Decision trees are logic trees where the data is split and sorted repeatedly by decision points referred to as nodes. Nodes consist of a specific parameter question and a binary answer, each of which leads to another node. There are two types of decision trees: classification trees which usually assess categorical data and use yes or no questions to classify data, and regression trees which assess quantitative data. Decision trees are often used in machine learning (ML) models to learn from data and make predictions.
Due to the complexity of ML tasks, a decision tree-based algorithm or ML model will usually have many trees. NTrees is an important tuning parameter for ML that dictates the number of trees generated within the model. The NTrees parameter defaults to 50, but it is important to carefully consider where to set this parameter in order to optimize a model’s performance.
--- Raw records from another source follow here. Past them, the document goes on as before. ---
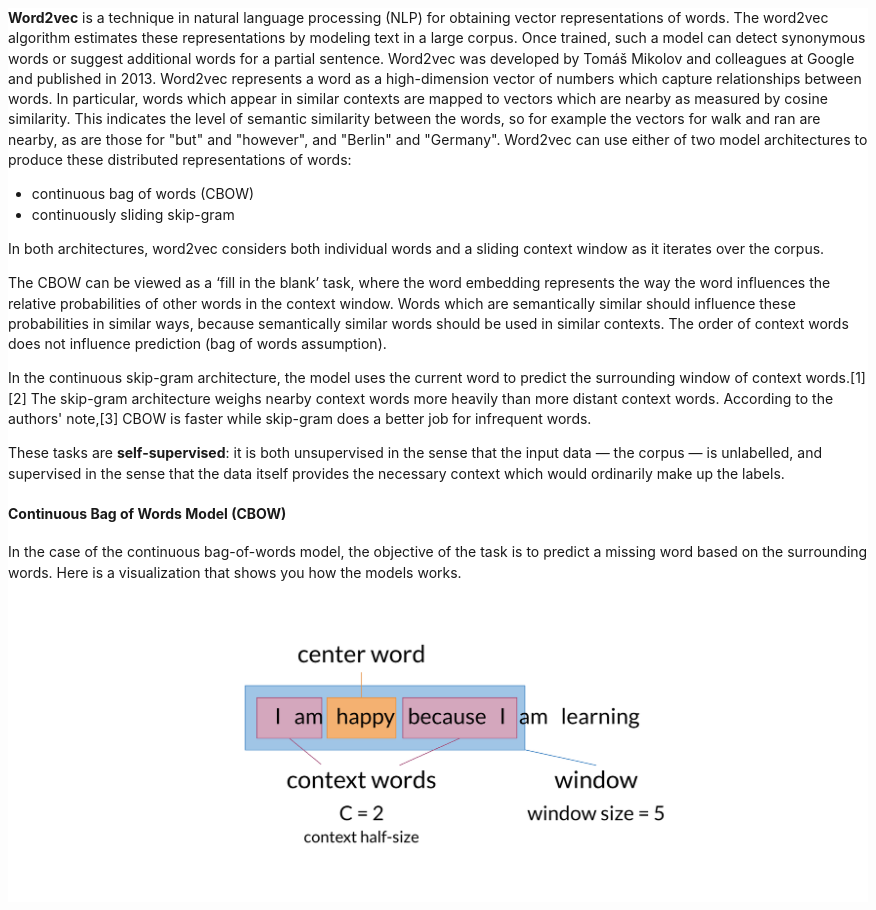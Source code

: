**Word2vec** is a technique in natural language processing (NLP) for obtaining vector representations of words. The word2vec algorithm estimates these representations by modeling text in a large corpus. Once trained, such a model can detect synonymous words or suggest additional words for a partial sentence. Word2vec was developed by Tomáš Mikolov and colleagues at Google and published in 2013. Word2vec represents a word as a high-dimension vector of numbers which capture relationships between words. In particular, words which appear in similar contexts are mapped to vectors which are nearby as measured by cosine similarity. This indicates the level of semantic similarity between the words, so for example the vectors for walk and ran are nearby, as are those for "but" and "however", and "Berlin" and "Germany". Word2vec can use either of two model architectures to produce these distributed representations of words: 
- continuous bag of words (CBOW) 
- continuously sliding skip-gram

In both architectures, word2vec considers both individual words and a sliding context window as it iterates over the corpus.

The CBOW can be viewed as a ‘fill in the blank’ task, where the word embedding represents the way the word influences the relative probabilities of other words in the context window. Words which are semantically similar should influence these probabilities in similar ways, because semantically similar words should be used in similar contexts. The order of context words does not influence prediction (bag of words assumption).

In the continuous skip-gram architecture, the model uses the current word to predict the surrounding window of context words.[1][2] The skip-gram architecture weighs nearby context words more heavily than more distant context words. According to the authors' note,[3] CBOW is faster while skip-gram does a better job for infrequent words.

These tasks are **self-supervised**: it is both unsupervised in the sense that the input data — the corpus — is unlabelled, and supervised in the sense that the data itself provides the necessary context which would ordinarily make up the labels. 


#### Continuous Bag of Words Model (CBOW)

In the case of the continuous bag-of-words model, the objective of the task is to predict a missing word based on the surrounding words. Here is a visualization that shows you how the models works.

<p align="center">
    <img src="./assets/seq-models/cbow1.png" alt="drawing" width="500" height="300" style="center" />
</p>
The number of trees a model generates affects how deep it can dig into data and how much it can learn from the training data set. A higher number of trees is not always better though. In general, increasing the number of trees increases the predictive potential of a model, but if too many are present, the model will become highly complex and will work too hard to analyze the data. The model can quickly become overfit to the training data. Models with many trees also require much more computing power and time to train and tune. However, if the NTrees parameter is set too low, performance will suffer. The model will be underfit and will not be able to properly learn from the training data or make accurate predictions.
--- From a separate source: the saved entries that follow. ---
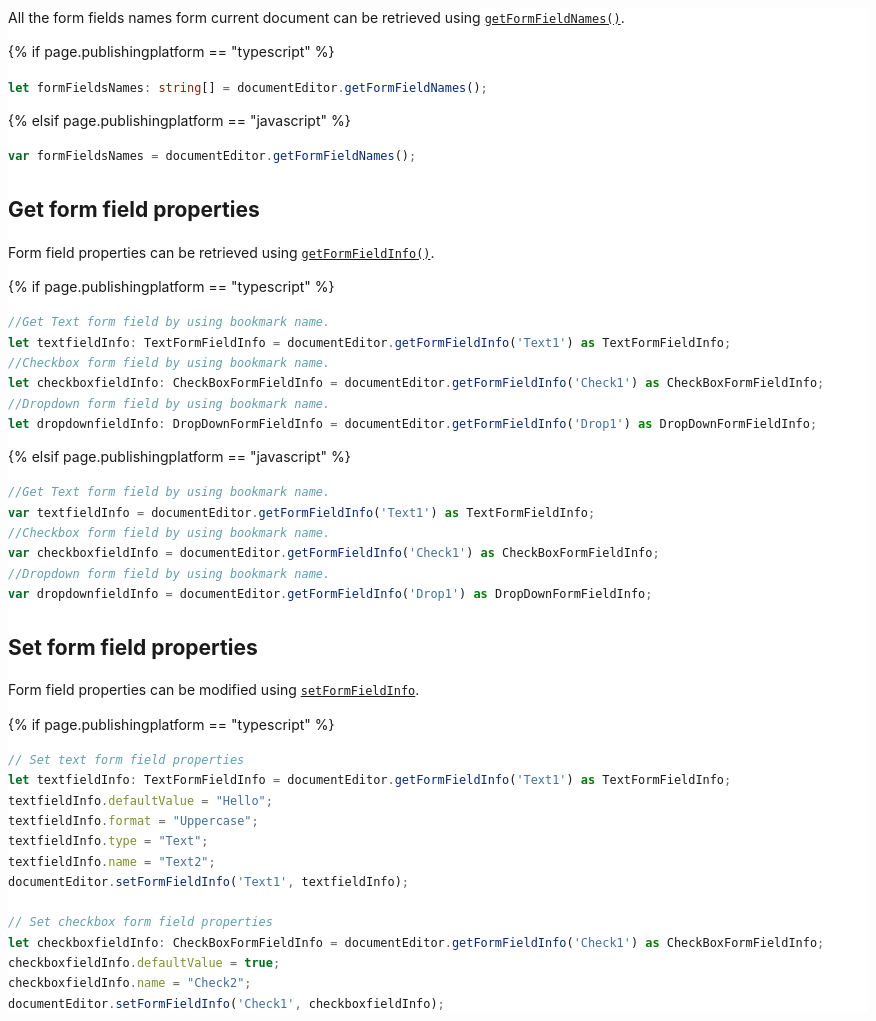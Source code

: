 All the form fields names form current document can be retrieved using [`getFormFieldNames()`](../api/document-editor/#getformfieldnames).

{% if page.publishingplatform == "typescript" %}

```ts
let formFieldsNames: string[] = documentEditor.getFormFieldNames();
```

{% elsif page.publishingplatform == "javascript" %}

```js
var formFieldsNames = documentEditor.getFormFieldNames();
```

## Get form field properties

Form field properties can be retrieved using [`getFormFieldInfo()`](../api/document-editor/#getformfieldinfo).

{% if page.publishingplatform == "typescript" %}

```ts
//Get Text form field by using bookmark name.
let textfieldInfo: TextFormFieldInfo = documentEditor.getFormFieldInfo('Text1') as TextFormFieldInfo;
//Checkbox form field by using bookmark name.
let checkboxfieldInfo: CheckBoxFormFieldInfo = documentEditor.getFormFieldInfo('Check1') as CheckBoxFormFieldInfo;
//Dropdown form field by using bookmark name.
let dropdownfieldInfo: DropDownFormFieldInfo = documentEditor.getFormFieldInfo('Drop1') as DropDownFormFieldInfo;
```

{% elsif page.publishingplatform == "javascript" %}

```js
//Get Text form field by using bookmark name.
var textfieldInfo = documentEditor.getFormFieldInfo('Text1') as TextFormFieldInfo;
//Checkbox form field by using bookmark name.
var checkboxfieldInfo = documentEditor.getFormFieldInfo('Check1') as CheckBoxFormFieldInfo;
//Dropdown form field by using bookmark name.
var dropdownfieldInfo = documentEditor.getFormFieldInfo('Drop1') as DropDownFormFieldInfo;
```

## Set form field properties

Form field properties can be modified using [`setFormFieldInfo`](../api/document-editor/#setformfieldinfo).

{% if page.publishingplatform == "typescript" %}

```ts
// Set text form field properties
let textfieldInfo: TextFormFieldInfo = documentEditor.getFormFieldInfo('Text1') as TextFormFieldInfo;
textfieldInfo.defaultValue = "Hello";
textfieldInfo.format = "Uppercase";
textfieldInfo.type = "Text";
textfieldInfo.name = "Text2";
documentEditor.setFormFieldInfo('Text1', textfieldInfo);

// Set checkbox form field properties
let checkboxfieldInfo: CheckBoxFormFieldInfo = documentEditor.getFormFieldInfo('Check1') as CheckBoxFormFieldInfo;
checkboxfieldInfo.defaultValue = true;
checkboxfieldInfo.name = "Check2";
documentEditor.setFormFieldInfo('Check1', checkboxfieldInfo);

```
Like many parameters in machine learning, the optimal NTrees settings are not known when first creating a model. In the case of NTrees, model developers use a process called a parameter search where they test out different NTrees values within a reasonable range and see which yields the best results. They can then repeat the test using a narrower and narrower range until they have found the best value.
Models with more features will often require more trees to achieve optimal results. The ideal number of trees can also be affected by the tree depth parameter, which dictates how many decision tree levels the model will have. A model with lower tree depth may require more trees to fully learn from the data. Most models will fall between 50 and 400 trees, but some simpler models may require less.